Both sets of parents ask questions like "What noise does a sheep/cat/dog make?" and these boys respond with suitable sounds imitating these animals. My 18 month old grandson is capable of distinguishing the animal names when asked and quite clearly making an appropriate sound. Dinosaur goes "RRRrr", a dog "rrff, rrff" and an elephant - with his arm extended he let's out a high screech. For some weeks a sheep goes "Baa Baa" but so does a cow! He is saying words quite clearly and will, without being asked, point to and say "Ball" or "Truck" (often pronounced "tuck"). Digger is "digGrr" and Tractor "tacta". He understands pretty much everything he's told and has lots of other words in his vocabulary. Jump, bubble, no, yeah, mine. Last week he learned to say his own name. As yet if asked his name he doesn't tell you but if you ask him to say it he does.
But the process is going on. He's already starting to understand relative words. If we say "up" then he will say "down" and move his hands or body in the appropriate direction. He's started stringing words together.
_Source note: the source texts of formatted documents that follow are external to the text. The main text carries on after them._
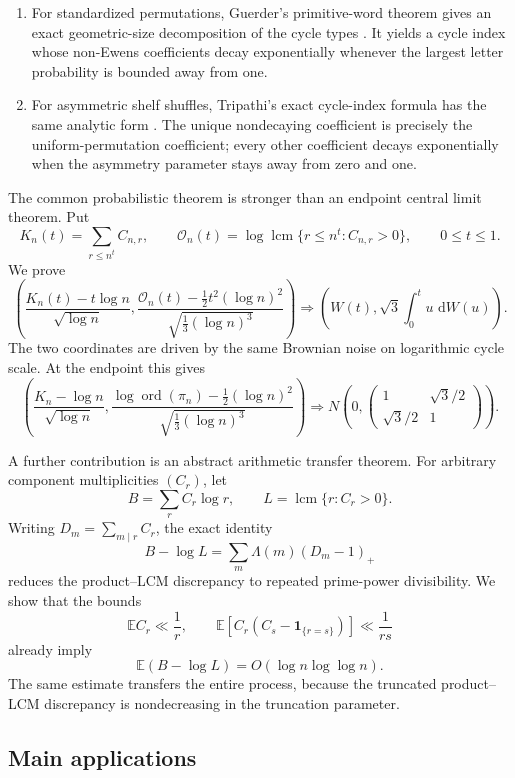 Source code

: \documentclass[11pt]{article}
\theoremstyle{definition}
\theoremstyle{remark}
\newcommand{\Ee}{\mathbb E}
\newcommand{\one}{\mathbf 1}
\newcommand{\dd}{\,\mathrm d}
\newcommand{\ord}{\operatorname{ord}}
\newcommand{\lcm}{\operatorname{lcm}}
\newcommand{\cO}{\mathcal O}
\begin{document}
\begin{enumerate}[label=\textnormal{(\roman*)},leftmargin=2.2em]
\item For standardized permutations, Guerder's primitive-word theorem
gives an exact geometric-size decomposition of the cycle types
\cite{Guerder2026}.  It yields a cycle index whose non-Ewens coefficients
decay exponentially whenever the largest letter probability is bounded
away from one.

\item For asymmetric shelf shuffles, Tripathi's exact cycle-index formula
has the same analytic form \cite{Tripathi2026}.  The unique nondecaying
coefficient is precisely the uniform-permutation coefficient; every other
coefficient decays exponentially when the asymmetry parameter stays away
from zero and one.
\end{enumerate}

The common probabilistic theorem is stronger than an endpoint central
limit theorem.  Put
\[
 K_n(t)=\sum_{r\le n^t}C_{n,r},
 \qquad
 \cO_n(t)=\log\lcm\{r\le n^t:C_{n,r}>0\},
 \qquad 0\le t\le1.
\]
We prove
\[
 \left(
 \frac{K_n(t)-t\log n}{\sqrt{\log n}},
 \frac{\cO_n(t)-\frac12t^2(\log n)^2}
      {\sqrt{\frac13(\log n)^3}}
 \right)
 \Rightarrow
 \left(
 W(t),\sqrt3\int_0^t u\,\dd W(u)
 \right).
\]
The two coordinates are driven by the same Brownian noise on logarithmic
cycle scale.  At the endpoint this gives
\[
 \left(
 \frac{K_n-\log n}{\sqrt{\log n}},
 \frac{\log\ord(\pi_n)-\frac12(\log n)^2}
      {\sqrt{\frac13(\log n)^3}}
 \right)
 \Rightarrow
 N\!\left(
 0,
 \begin{pmatrix}
 1&\sqrt3/2\\
 \sqrt3/2&1
 \end{pmatrix}
 \right).
\]

A further contribution is an abstract arithmetic transfer theorem.
For arbitrary component multiplicities $(C_r)$, let
\[
 B=\sum_r C_r\log r,
 \qquad
 L=\lcm\{r:C_r>0\}.
\]
Writing $D_m=\sum_{m\mid r}C_r$, the exact identity
\[
 B-\log L=\sum_m\Lambda(m)(D_m-1)_+
\]
reduces the product--LCM discrepancy to repeated prime-power divisibility.
We show that the bounds
\[
 \Ee C_r\ll\frac1r,
 \qquad
 \Ee\!\left[C_r(C_s-\one_{\{r=s\}})\right]\ll\frac1{rs}
\]
already imply
\[
 \Ee(B-\log L)=O(\log n\log\log n).
\]
The same estimate transfers the entire process, because the truncated
product--LCM discrepancy is nondecreasing in the truncation parameter.

\subsection*{Main applications}
\end{document}

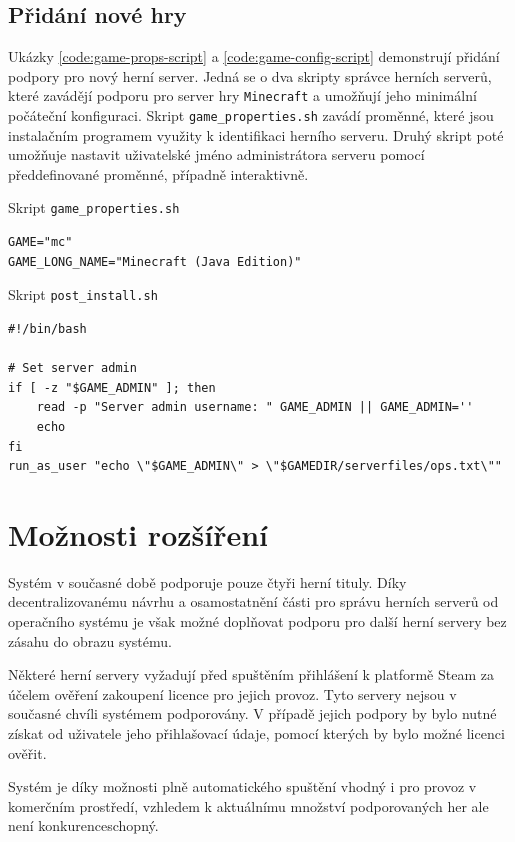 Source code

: \subsection{Přidání nové hry}

Ukázky \ref{code:game-props-script} a \ref{code:game-config-script} demonstrují přidání podpory pro nový herní server. Jedná se o dva skripty správce herních serverů,
které zavádějí podporu pro server hry \texttt{Minecraft} a umožňují jeho minimální počáteční konfiguraci.
Skript \texttt{game_properties.sh} zavádí proměnné, které jsou instalačním programem využity k identifikaci herního serveru.
Druhý skript poté umožňuje nastavit uživatelské jméno administrátora serveru pomocí předdefinované proměnné, případně interaktivně.

\begin{listing}[h]
    \caption{Skript \texttt{game_properties.sh}}
    \label{code:game-props-script}
    \begin{verbatim}
GAME="mc"
GAME_LONG_NAME="Minecraft (Java Edition)"
    \end{verbatim}
\end{listing}

\begin{listing}[h]
    \caption{Skript \texttt{post_install.sh}}
    \label{code:game-config-script}
    \begin{verbatim}
#!/bin/bash

# Set server admin
if [ -z "$GAME_ADMIN" ]; then
    read -p "Server admin username: " GAME_ADMIN || GAME_ADMIN=''
    echo
fi
run_as_user "echo \"$GAME_ADMIN\" > \"$GAMEDIR/serverfiles/ops.txt\""
    \end{verbatim}
\end{listing}

\section{Možnosti rozšíření}

Systém v současné době podporuje pouze čtyři herní tituly. Díky decentralizovanému návrhu
a osamostatnění části pro správu herních serverů od operačního systému je však možné doplňovat podporu
pro další herní servery bez zásahu do obrazu systému.

Některé herní servery vyžadují před spuštěním přihlášení k platformě Steam za účelem ověření zakoupení licence
pro jejich provoz. Tyto servery nejsou v současné chvíli systémem podporovány. V případě jejich podpory
by bylo nutné získat od uživatele jeho přihlašovací údaje, pomocí kterých by bylo možné licenci ověřit.

Systém je díky možnosti plně automatického spuštění vhodný i pro provoz v komerčním prostředí, vzhledem k aktuálnímu
množství podporovaných her ale není konkurenceschopný.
Sometimes we're not sure if it was just sounds but he really does sound as if he says "I did that." or "No. Mine."
There is a lot still to come and sometimes I feel it just must be too much. For instance a truck can be big/small, a tip truck or tray truck, red/white/green. It can be a fire engine or a garbage truck. It has wheels, and could have hoses, a ladder or a crane. Just to describe our hand, we have fingers, thumb, knuckles, palm, finger prints, finger nails and so on. We can clap, point, make a fist, wriggle, wave - and it's still all about hands! There are so many variations to describe even simple things that it seems impossible we could teach him.
Yet every week there is greater understanding and more and more words with more milestones reached. It's fascinating to be part of the process.
Imagine if he was deaf. Not only him but all those around would miss out on this beautiful process. Being a grandparent is amazing. I have more time and appreciation for the parents and the child. But even more importantly (for me at least) I am so thankful he has the hearing so he can learn speech naturally and that I have my hearing back with my cochlear implants so I can hear him.